My friend Jennifer talked me into starting a facebook page to post my recipes too so I have been trying to do a little of both here. I find it easier to post entire recipes to this blog, but want to show people the delicious things I am making on facebook. I will start to post my blog address for people to find the recipes.
Today for lunch I made a Quinoa and corn salad with toasted pumpkin seeds from a favorite cookbook of mine called Power Foods. I added black beans to mine and used half of a red onion in place of the green onion because I didn't have them on hand. They were way too strong. I should have minced them smaller and used less. I am thinking of added some lime zest too so I can get more of that lime flavor. It makes a ton of dressing. I don't like to put too much on because quinoa can get really mushy. I can't stand a mushy salad. So I drizzled maybe a 1/4 of the dressing on in the end. Super healthy and the kids actually ate some of it. Yeah!

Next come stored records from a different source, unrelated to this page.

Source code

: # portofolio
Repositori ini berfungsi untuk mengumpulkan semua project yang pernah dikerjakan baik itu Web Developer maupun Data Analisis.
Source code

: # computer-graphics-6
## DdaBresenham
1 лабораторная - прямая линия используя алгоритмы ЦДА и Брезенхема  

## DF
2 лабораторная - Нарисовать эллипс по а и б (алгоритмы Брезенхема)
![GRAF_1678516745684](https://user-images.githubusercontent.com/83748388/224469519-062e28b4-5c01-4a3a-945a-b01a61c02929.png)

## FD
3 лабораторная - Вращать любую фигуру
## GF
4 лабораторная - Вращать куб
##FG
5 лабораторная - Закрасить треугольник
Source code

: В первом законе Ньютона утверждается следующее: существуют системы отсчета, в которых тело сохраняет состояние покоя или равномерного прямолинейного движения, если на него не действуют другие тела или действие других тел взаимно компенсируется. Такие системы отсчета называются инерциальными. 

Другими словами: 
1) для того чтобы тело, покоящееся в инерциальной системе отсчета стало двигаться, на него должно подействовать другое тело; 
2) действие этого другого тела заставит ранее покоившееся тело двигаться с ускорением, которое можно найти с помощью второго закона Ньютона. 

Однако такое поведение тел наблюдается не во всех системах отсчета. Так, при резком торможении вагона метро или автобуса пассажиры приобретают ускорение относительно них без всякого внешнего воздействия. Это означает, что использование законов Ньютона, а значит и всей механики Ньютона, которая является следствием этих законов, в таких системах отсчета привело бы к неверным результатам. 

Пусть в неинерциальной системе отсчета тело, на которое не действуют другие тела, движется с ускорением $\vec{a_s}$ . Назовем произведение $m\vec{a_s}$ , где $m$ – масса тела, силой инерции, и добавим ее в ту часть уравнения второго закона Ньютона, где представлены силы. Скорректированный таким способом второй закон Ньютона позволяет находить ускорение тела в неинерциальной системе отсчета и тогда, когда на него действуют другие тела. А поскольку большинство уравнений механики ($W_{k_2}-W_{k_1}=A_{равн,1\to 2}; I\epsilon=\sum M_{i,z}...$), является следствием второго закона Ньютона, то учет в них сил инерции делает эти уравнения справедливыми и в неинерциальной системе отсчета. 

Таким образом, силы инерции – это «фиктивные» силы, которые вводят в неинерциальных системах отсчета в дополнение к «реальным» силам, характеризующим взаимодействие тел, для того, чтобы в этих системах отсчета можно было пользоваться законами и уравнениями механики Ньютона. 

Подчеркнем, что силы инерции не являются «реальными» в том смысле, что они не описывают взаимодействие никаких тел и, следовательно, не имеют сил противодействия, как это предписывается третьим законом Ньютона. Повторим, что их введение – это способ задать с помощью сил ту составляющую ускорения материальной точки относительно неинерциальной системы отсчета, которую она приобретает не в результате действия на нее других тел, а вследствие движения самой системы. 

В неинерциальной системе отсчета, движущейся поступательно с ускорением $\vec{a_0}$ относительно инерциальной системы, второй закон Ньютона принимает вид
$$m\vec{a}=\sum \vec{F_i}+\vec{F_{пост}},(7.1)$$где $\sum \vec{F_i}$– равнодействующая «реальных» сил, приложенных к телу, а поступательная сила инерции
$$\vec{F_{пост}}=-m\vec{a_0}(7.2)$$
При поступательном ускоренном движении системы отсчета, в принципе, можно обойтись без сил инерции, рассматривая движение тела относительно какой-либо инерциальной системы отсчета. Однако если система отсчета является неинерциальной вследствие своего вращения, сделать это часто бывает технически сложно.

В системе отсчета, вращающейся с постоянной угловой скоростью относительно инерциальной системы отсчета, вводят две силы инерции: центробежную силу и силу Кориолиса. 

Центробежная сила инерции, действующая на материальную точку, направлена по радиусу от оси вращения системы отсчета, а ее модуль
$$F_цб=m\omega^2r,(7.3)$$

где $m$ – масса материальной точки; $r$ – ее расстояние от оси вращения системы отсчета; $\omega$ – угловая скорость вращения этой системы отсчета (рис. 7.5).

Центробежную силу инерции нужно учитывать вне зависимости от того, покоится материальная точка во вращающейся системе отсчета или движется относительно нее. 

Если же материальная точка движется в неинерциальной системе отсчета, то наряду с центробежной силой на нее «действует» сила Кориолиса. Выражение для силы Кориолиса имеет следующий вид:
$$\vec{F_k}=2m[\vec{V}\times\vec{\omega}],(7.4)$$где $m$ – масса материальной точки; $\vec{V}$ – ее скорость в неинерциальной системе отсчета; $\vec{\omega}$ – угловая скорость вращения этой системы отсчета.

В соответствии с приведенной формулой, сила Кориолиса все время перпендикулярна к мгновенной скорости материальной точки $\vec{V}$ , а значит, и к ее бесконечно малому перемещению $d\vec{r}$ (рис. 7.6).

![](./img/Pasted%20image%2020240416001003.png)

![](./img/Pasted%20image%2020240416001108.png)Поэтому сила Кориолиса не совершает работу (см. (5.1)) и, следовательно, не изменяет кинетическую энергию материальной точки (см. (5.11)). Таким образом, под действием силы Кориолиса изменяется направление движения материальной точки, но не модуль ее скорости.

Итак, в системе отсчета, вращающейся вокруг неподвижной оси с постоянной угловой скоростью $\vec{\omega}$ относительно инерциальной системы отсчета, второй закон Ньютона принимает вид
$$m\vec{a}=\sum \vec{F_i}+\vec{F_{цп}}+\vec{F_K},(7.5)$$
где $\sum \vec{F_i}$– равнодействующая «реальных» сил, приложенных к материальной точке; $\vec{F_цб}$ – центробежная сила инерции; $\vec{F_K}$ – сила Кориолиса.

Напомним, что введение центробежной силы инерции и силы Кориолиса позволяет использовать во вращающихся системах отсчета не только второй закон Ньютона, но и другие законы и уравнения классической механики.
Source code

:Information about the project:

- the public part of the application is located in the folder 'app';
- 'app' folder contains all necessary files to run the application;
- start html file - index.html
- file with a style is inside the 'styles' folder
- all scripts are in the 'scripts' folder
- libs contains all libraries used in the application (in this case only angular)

The actual recipe was not found by me online for the link to it so this link is to another gals site who made it and posted it. I just don't have the time in my day to type out every recipe I make. She made hers a little different down in the bottom where she starts to assemble it. I actually only made one cup of quinoa. I wanted the ratios to be a little even with veggies to grains being equal. I do 1 c rinsed quinoa with a little under two cups of water. I have a rice cooker that I make mine in on the white rice setting. Love it. I use my rice cooker at least twice a week if not more. I've had it for years and it's an amazing machine. Perfect rice/quinoa every time!
Found a great write up on Power Foods if you are at all interested in that book. I love it. It's from the writers of Whole Living which is a division of Martha Stewart. I get the magazine too! I love this book so much. http://www.everydiet.org/diet/power-foods
For dinner last night I made another Everyday Foods recipe. I love these recipes because they don't require a bunch of bottled/packaged foods. Almost everything in them is a whole food. Love that. It's really easy for me to make them gluten free and almost all of them are naturally healthy.
Stir Fry Chicken with Bok Choy
adapted from the magazine Everyday Food
1/4 low sodium soy sauce
1 T rice vinegar
2 t light brown sugar
1 lb chicken breast or thigh meat cut into 1 inch cubes or sliced
4 t corn starch
2 T vegetable oil (I used my new favorite which is grapeseed oil-better for you)
2 garlic cloves thinly sliced
2 t peeled minced fresh ginger
4 c bok choy sliced from one head
1 small red chile or jalapeno seeded and diced
rice for serving (I used noodles)
In a small bowl combine soy sauce, vinegar, brown sugar and 3T water. (I thought the sauce was a little weak so I wouldn't add the water next time or reduce it) Whisk. In a medium bowl combine chicken with the corn starch and toss to coat. In a large wok or skillet add oil cook garlic and ginger until fragrant about 1 minute. Add chicken and cook about 6-8 minutes. Add the bok choy and cook 1 minute or until wilted. Add the sauce and cook two minutes more. Serve over rice or noodles.